12 events, 2,717 hackers, $97k in prizes recruit builders cheaply. whether they convert into funded, maintained products is the one number nobody tracks — and it's the honest test of any ecosystem.

hackathons are the cheapest recruiting a chain can run. the hard part isn't getting people to show up — it's what happens after. stellar's pipeline is good at the first half and completely blind on the second.

the argument in one line

hackathons are efficient top-of-funnel; conversion is the black box, and the black box is the whole point. everything below is a version of that sentence with receipts — and an honest admission of the number we can't yet show you.

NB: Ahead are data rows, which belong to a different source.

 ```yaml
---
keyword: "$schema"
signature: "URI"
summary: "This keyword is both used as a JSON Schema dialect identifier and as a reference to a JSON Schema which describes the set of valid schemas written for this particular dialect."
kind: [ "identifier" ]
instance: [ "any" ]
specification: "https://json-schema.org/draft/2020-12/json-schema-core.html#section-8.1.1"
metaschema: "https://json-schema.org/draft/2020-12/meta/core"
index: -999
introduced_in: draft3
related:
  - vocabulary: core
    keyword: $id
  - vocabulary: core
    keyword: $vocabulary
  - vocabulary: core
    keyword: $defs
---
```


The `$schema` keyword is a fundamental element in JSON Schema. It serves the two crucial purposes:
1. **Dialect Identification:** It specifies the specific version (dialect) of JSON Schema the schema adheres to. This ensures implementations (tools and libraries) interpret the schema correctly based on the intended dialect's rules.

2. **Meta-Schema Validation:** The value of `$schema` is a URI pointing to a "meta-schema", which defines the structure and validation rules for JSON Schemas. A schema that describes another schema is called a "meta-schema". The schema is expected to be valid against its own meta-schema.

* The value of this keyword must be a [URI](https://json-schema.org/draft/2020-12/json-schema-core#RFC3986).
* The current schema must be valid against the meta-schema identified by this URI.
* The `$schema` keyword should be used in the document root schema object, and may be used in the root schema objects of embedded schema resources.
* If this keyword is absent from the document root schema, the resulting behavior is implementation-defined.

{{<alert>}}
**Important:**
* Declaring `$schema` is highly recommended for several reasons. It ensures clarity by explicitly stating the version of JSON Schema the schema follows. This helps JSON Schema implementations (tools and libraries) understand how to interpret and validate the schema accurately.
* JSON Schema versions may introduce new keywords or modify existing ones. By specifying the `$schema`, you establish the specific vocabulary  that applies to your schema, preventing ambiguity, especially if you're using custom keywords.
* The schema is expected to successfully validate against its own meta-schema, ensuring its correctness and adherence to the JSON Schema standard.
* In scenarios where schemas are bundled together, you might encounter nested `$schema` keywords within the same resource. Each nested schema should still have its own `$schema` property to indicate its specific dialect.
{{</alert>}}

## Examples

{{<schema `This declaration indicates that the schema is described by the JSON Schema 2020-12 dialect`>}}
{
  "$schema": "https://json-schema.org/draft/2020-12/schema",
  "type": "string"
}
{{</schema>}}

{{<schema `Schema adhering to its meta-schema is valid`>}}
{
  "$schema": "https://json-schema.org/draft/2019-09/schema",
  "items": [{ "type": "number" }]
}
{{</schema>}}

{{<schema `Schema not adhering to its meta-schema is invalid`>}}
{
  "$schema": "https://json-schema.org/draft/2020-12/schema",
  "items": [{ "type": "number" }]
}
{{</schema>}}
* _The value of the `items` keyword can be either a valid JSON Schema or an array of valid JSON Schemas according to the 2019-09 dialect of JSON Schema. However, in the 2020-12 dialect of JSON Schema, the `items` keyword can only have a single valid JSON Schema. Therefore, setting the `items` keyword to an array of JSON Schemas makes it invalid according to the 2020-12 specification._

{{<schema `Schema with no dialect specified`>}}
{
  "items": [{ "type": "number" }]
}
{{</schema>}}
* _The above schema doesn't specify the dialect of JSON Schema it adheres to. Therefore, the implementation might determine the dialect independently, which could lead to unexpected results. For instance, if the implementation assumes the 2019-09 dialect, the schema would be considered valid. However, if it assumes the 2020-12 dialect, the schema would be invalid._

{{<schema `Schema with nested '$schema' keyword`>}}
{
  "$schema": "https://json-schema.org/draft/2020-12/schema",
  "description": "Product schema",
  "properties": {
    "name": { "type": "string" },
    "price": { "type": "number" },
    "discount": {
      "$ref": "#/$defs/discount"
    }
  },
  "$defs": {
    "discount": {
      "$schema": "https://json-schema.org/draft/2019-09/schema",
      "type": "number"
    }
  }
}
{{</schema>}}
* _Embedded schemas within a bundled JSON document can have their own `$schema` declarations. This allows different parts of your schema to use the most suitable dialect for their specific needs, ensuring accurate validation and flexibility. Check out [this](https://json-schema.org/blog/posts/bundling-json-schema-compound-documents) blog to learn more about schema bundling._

the setup: recruiting in a post-airdrop world

crypto spent the last cycle buying developers with token incentives. airdrop farming, points programs, mercenary tvl — the whole apparatus was built to rent attention, and it worked exactly as well as renting anything does. the moment the incentive stopped, the builder left.

the market is quietly walking away from that model. as the ecosystem repriced around real utility — stablecoins, payments, tokenized assets — the question shifted from "how do we buy activity" to "how do we recruit people who'll still be here next quarter." hackathons are the oldest answer to that question and, per-dollar, still the best one. you get a working prototype, a real name, and a self-selected signal of intent, for the price of a mid-size prize pool.

stellar's numbers show a chain leaning into exactly this. it is not trying to out-spend anyone. it is trying to convert intent.

the proof is in the throughput

if this were vanity activity, the volume wouldn't hold up. it does.

metricvalue
total events12 (11 completed, 1 active)
total prizes$97,000
registered hackers2,717
total submissions829
winners named57

the striking number here is the denominator. $97k in prizes against 2,717 hackers is roughly $36 of prize budget per builder recruited — an order of magnitude cheaper than the fully-loaded cost of a single conference lead. and it isn't top-heavy: the largest single event, the Stellar Build Better Hackathon, put up $25,000 and drew 220 hackers with 84 submissions across three tracks. the rest of the program runs lean and frequent — a cadence of $6k–$12k events rather than one annual splash.

the frequency is the strategy. twelve events in roughly fifteen months means the top of the funnel is always open. a builder who misses ZK Gaming catches Blend; who misses Blend catches Scaffold Stellar. recruiting stops being a moment and becomes a standing offer.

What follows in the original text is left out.